Veggie Quinoa Recipe

Prep Time::10 mins

Cook Time::25 mins

Total Time::35 mins

Servings::2

Yield::2 cups

Ingredients

1 cup vegetable broth

½ cup uncooked quinoa

2 teaspoons olive oil

2 teaspoons minced garlic

½ cup broccoli florets

½ cup diced firm tofu

¼ cup vegetable broth

¼ cup sliced mushrooms

1 cup chopped fresh spinach

Directions

In a medium saucepan, bring 1 cup vegetable stock to a boil. Stir in the quinoa and reduce heat to low. Cover and simmer for 20 minutes.

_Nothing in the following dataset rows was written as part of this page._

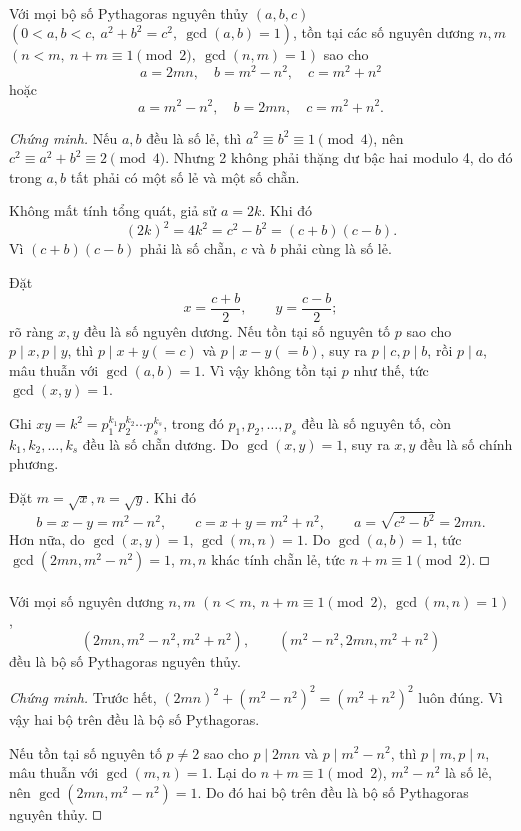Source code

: \documentclass[11pt]{article}
\newcommand{\square}{\mathord{\vcenter{\hrule height .5pt
  \hbox{\vrule width .5pt height 5pt\kern5pt\vrule width .5pt}
  \hrule height .5pt}}}
\begin{document}
\paragraph{}
Với mọi bộ số Pythagoras nguyên thủy \((a,b,c)\)
\((0<a,b<c,\ a^2+b^2=c^2,\ \gcd(a,b)=1)\), tồn tại các số nguyên dương
\(n,m\) \((n<m,\ n+m\equiv1\pmod2,\ \gcd(n,m)=1)\) sao cho
\[
  a=2mn,\quad b=m^2-n^2,\quad c=m^2+n^2
\]
hoặc
\[
  a=m^2-n^2,\quad b=2mn,\quad c=m^2+n^2.
\]

\emph{Chứng minh.}
Nếu \(a,b\) đều là số lẻ, thì \(a^2\equiv b^2\equiv1\pmod4\), nên
\(c^2\equiv a^2+b^2\equiv2\pmod4\). Nhưng 2 không phải thặng dư bậc hai modulo
4, do đó trong \(a,b\) tất phải có một số lẻ và một số chẵn.

Không mất tính tổng quát, giả sử \(a=2k\). Khi đó
\[
  (2k)^2=4k^2=c^2-b^2=(c+b)(c-b).
\]
Vì \((c+b)(c-b)\) phải là số chẵn, \(c\) và \(b\) phải cùng là số lẻ.

Đặt
\[
  x=\frac{c+b}{2},\qquad y=\frac{c-b}{2};
\]
rõ ràng \(x,y\) đều là số nguyên dương. Nếu tồn tại số nguyên tố \(p\) sao
cho \(p\mid x,p\mid y\), thì \(p\mid x+y(=c)\) và \(p\mid x-y(=b)\), suy ra
\(p\mid c,p\mid b\), rồi \(p\mid a\), mâu thuẫn với \(\gcd(a,b)=1\). Vì vậy
không tồn tại \(p\) như thế, tức \(\gcd(x,y)=1\).

Ghi \(xy=k^2=p_1^{k_1}p_2^{k_2}\cdots p_s^{k_s}\), trong đó
\(p_1,p_2,\ldots,p_s\) đều là số nguyên tố, còn
\(k_1,k_2,\ldots,k_s\) đều là số chẵn dương. Do \(\gcd(x,y)=1\), suy ra
\(x,y\) đều là số chính phương.

Đặt \(m=\sqrt{x}, n=\sqrt{y}\). Khi đó
\[
  b=x-y=m^2-n^2,\qquad c=x+y=m^2+n^2,\qquad a=\sqrt{c^2-b^2}=2mn.
\]
Hơn nữa, do \(\gcd(x,y)=1\), \(\gcd(m,n)=1\). Do \(\gcd(a,b)=1\), tức
\(\gcd(2mn,m^2-n^2)=1\), \(m,n\) khác tính chẵn lẻ, tức
\(n+m\equiv1\pmod2\). \(\square\)

\paragraph{}
Với mọi số nguyên dương \(n,m\)
\((n<m,\ n+m\equiv1\pmod2,\ \gcd(m,n)=1)\),
\[
  (2mn,m^2-n^2,m^2+n^2),\qquad
  (m^2-n^2,2mn,m^2+n^2)
\]
đều là bộ số Pythagoras nguyên thủy.

\emph{Chứng minh.}
Trước hết, \((2mn)^2+(m^2-n^2)^2=(m^2+n^2)^2\) luôn đúng. Vì vậy hai bộ trên
đều là bộ số Pythagoras.

Nếu tồn tại số nguyên tố \(p\ne2\) sao cho \(p\mid2mn\) và
\(p\mid m^2-n^2\), thì \(p\mid m,p\mid n\), mâu thuẫn với \(\gcd(m,n)=1\).
Lại do \(n+m\equiv1\pmod2\), \(m^2-n^2\) là số lẻ, nên
\(\gcd(2mn,m^2-n^2)=1\). Do đó hai bộ trên đều là bộ số Pythagoras nguyên
thủy. \(\square\)
\end{document}

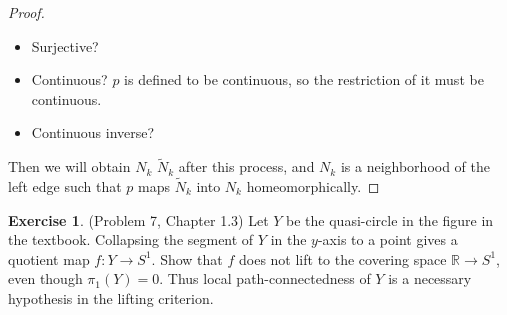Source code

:\documentclass[12pt, psamsfonts]{amsart}
\theoremstyle{definition}
\newtheorem*{exer}{Exercise}
\theoremstyle{remark}
\numberwithin{equation}{section}
\begin{document}
\begin{proof}
\begin{itemize}
\begin{figure}
        \caption{Problem 5(Injectivity)}
        \label{fig:problem5_injective}
      \end{figure}
      $c$ and $p(\tilde{a})$ are path connected in $N_i$, and $c$ and $p(\tilde{b})$ are path connected in $V_{i + 1}$.
      Thus $\tilde{c}$ and $\tilde{a}$ are path connected in $\tilde{N}_i$ and $\tilde{c}$ and $\tilde{b}$ are path connected in $\tilde{V}_{i + 1}$.
      Consider the path $\gamma$ from $\tilde{a}$ to $\tilde{b}$ formed by the two paths to $\tilde{c}$.
      A small neighborhood of $\tilde{c}$ is mapped homeomorphically to a neighborhood of $c$.
      However, this implies that one of $p(\tilde{a})$ or $p(\tilde{b})$ will be located above $c$ and the other one will be located below $c$.
      This is a contradiction because $p(\tilde{a}) = p(\tilde{b})$.
    \item
      Surjective?
      \todo[inline]{
      }
    \item
      Continuous?
      $p$ is defined to be continuous, so the restriction of it must be continuous.
    \item
      Continuous inverse?
      \todo[inline]{
      }
  \end{itemize}

  Then we will obtain $N_k$ $\tilde{N}_k$ after this process, and $N_k$ is a neighborhood of the left edge such that $p$ maps $\tilde{N}_k$ into $N_k$ homeomorphically.
\end{proof}

\begin{exer}{(Problem 7, Chapter 1.3)}
  Let $Y$ be the quasi-circle in the figure in the textbook.
  Collapsing the segment of $Y$ in the $y$-axis to a point gives a quotient map $f: Y \rightarrow S^1$.
  Show that $f$ does not lift to the covering space $\mathbb{R} \rightarrow S^1$, even though $\pi_1(Y) = 0$.
  Thus local path-connectedness of $Y$ is a necessary hypothesis in the lifting criterion.
\end{exer}
\end{document}
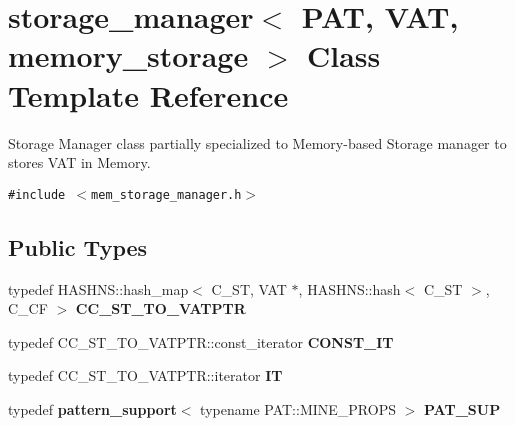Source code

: \section{storage\_\-manager$<$ PAT, VAT, memory\_\-storage $>$ Class Template Reference}
\label{classstorage__manager_3_01PAT_00_01VAT_00_01memory__storage_01_4}
Storage Manager class partially specialized to Memory-based Storage manager to stores VAT in Memory.  


{\tt \#include $<$mem\_\-storage\_\-manager.h$>$}

\subsection*{Public Types}
\begin{CompactItemize}
\item 
typedef HASHNS::hash\_\-map$<$ C\_\-ST, VAT $\ast$, HASHNS::hash$<$ C\_\-ST $>$, C\_\-CF $>$ {\bf CC\_\-ST\_\-TO\_\-VATPTR}\label{classstorage__manager_3_01PAT_00_01VAT_00_01memory__storage_01_4_w0}

\item 
typedef CC\_\-ST\_\-TO\_\-VATPTR::const\_\-iterator {\bf CONST\_\-IT}\label{classstorage__manager_3_01PAT_00_01VAT_00_01memory__storage_01_4_w1}

\item 
typedef CC\_\-ST\_\-TO\_\-VATPTR::iterator {\bf IT}\label{classstorage__manager_3_01PAT_00_01VAT_00_01memory__storage_01_4_w2}

\item 
typedef {\bf pattern\_\-support}$<$ typename PAT::MINE\_\-PROPS $>$ {\bf PAT\_\-SUP}\label{classstorage__manager_3_01PAT_00_01VAT_00_01memory__storage_01_4_w3}

\end{CompactItemize}
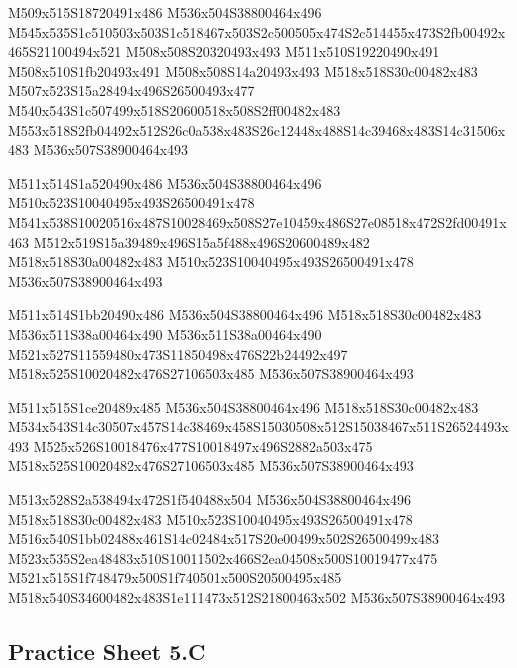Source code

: \documentclass{article}
\begin{document}
\begin{multicols}{5}
\begin{center}

M509x515S18720491x486 %
M536x504S38800464x496 %
M545x535S1c510503x503S1c518467x503S2c500505x474S2c514455x473S2fb00492x465S21100494x521 %
M508x508S20320493x493 %
M511x510S19220490x491 %
M508x510S1fb20493x491 %
M508x508S14a20493x493 %
M518x518S30c00482x483 %
M507x523S15a28494x496S26500493x477 %
M540x543S1c507499x518S20600518x508S2ff00482x483 %
M553x518S2fb04492x512S26c0a538x483S26c12448x488S14c39468x483S14c31506x483 %
M536x507S38900464x493 %
\vfil
\columnbreak

M511x514S1a520490x486 %
M536x504S38800464x496 %
M510x523S10040495x493S26500491x478 %
M541x538S10020516x487S10028469x508S27e10459x486S27e08518x472S2fd00491x463 %
M512x519S15a39489x496S15a5f488x496S20600489x482 %
M518x518S30a00482x483 %
M510x523S10040495x493S26500491x478 %
M536x507S38900464x493 %
\vfil
\columnbreak

M511x514S1bb20490x486 %
M536x504S38800464x496 %
M518x518S30c00482x483 %
M536x511S38a00464x490 %
M536x511S38a00464x490 %
M521x527S11559480x473S11850498x476S22b24492x497 %
M518x525S10020482x476S27106503x485 %
M536x507S38900464x493 %
\vfil
\columnbreak

M511x515S1ce20489x485 %
M536x504S38800464x496 %
M518x518S30c00482x483 %
M534x543S14c30507x457S14c38469x458S15030508x512S15038467x511S26524493x493 %
M525x526S10018476x477S10018497x496S2882a503x475 %
M518x525S10020482x476S27106503x485 %
M536x507S38900464x493 %
\vfil
\columnbreak

M513x528S2a538494x472S1f540488x504 %
M536x504S38800464x496 %
M518x518S30c00482x483 %
M510x523S10040495x493S26500491x478 %
M516x540S1bb02488x461S14c02484x517S20e00499x502S26500499x483 %
M523x535S2ea48483x510S10011502x466S2ea04508x500S10019477x475 %
M521x515S1f748479x500S1f740501x500S20500495x485 %
M518x540S34600482x483S1e111473x512S21800463x502 %
M536x507S38900464x493 %
\vfil

\end{center}
\end{multicols}

\subsection{Practice Sheet 5.C}
\end{document}
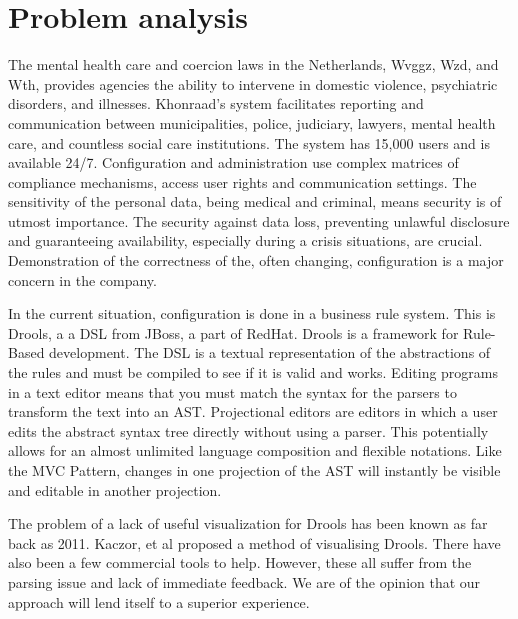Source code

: \section{Problem analysis}

The mental health care and coercion laws in the Netherlands, Wvggz, Wzd, and Wth, provides agencies the ability to intervene in domestic violence, psychiatric disorders, and illnesses.
Khonraad's system facilitates reporting and communication between municipalities, police, judiciary, lawyers, mental health care, and countless social care institutions.
The system has 15,000 users and is available 24/7. Configuration and administration use complex matrices of compliance mechanisms, access user rights and communication settings.
The sensitivity of the personal data, being medical and criminal, means security is of utmost importance.
The security against data loss, preventing unlawful disclosure and guaranteeing availability, especially during a crisis situations, are crucial.
Demonstration of the correctness of the, often changing, configuration is a major concern in the company. 

In the current situation, configuration is done in a business rule system. This is Drools, a a DSL from JBoss, a part of RedHat.
Drools is a framework for Rule-Based development.
The DSL is a textual representation of the abstractions of the rules and must be compiled to see if it is valid and works.
Editing programs in a text editor means that you must match the syntax for the parsers to transform the text into an AST.
Projectional editors are editors in which a user edits the abstract syntax tree directly without using a parser\cite{voelter2014generic}.
This potentially allows for an almost unlimited language composition and flexible notations.
Like the MVC Pattern, changes in one projection of the AST will instantly be visible and editable in another projection\cite{guttormsen2017consistent}.

The problem of a lack of useful visualization for Drools has been known as far back as 2011.
Kaczor, et al\cite{kaczor2011visual} proposed a method of visualising Drools. 
There have also been a few commercial tools to help.
However, these all suffer from the parsing issue and lack of immediate feedback. 
We are of the opinion that our approach will lend itself to a superior experience.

While quinoa is cooking, heat olive oil in a skillet over medium heat. Add the garlic, broccoli florets, and tofu. Stir for a minute, then cover and steam over low heat for 2 minutes. Stir in 1/4 cup vegetable broth, mushrooms, and spinach. Cover and cook over medium heat until the mushrooms are soft and spinach is wilted, about 3 minutes.

Stir the vegetable-tofu mixture into the cooked quinoa. Cover, and allow to sit for 10 minutes before serving.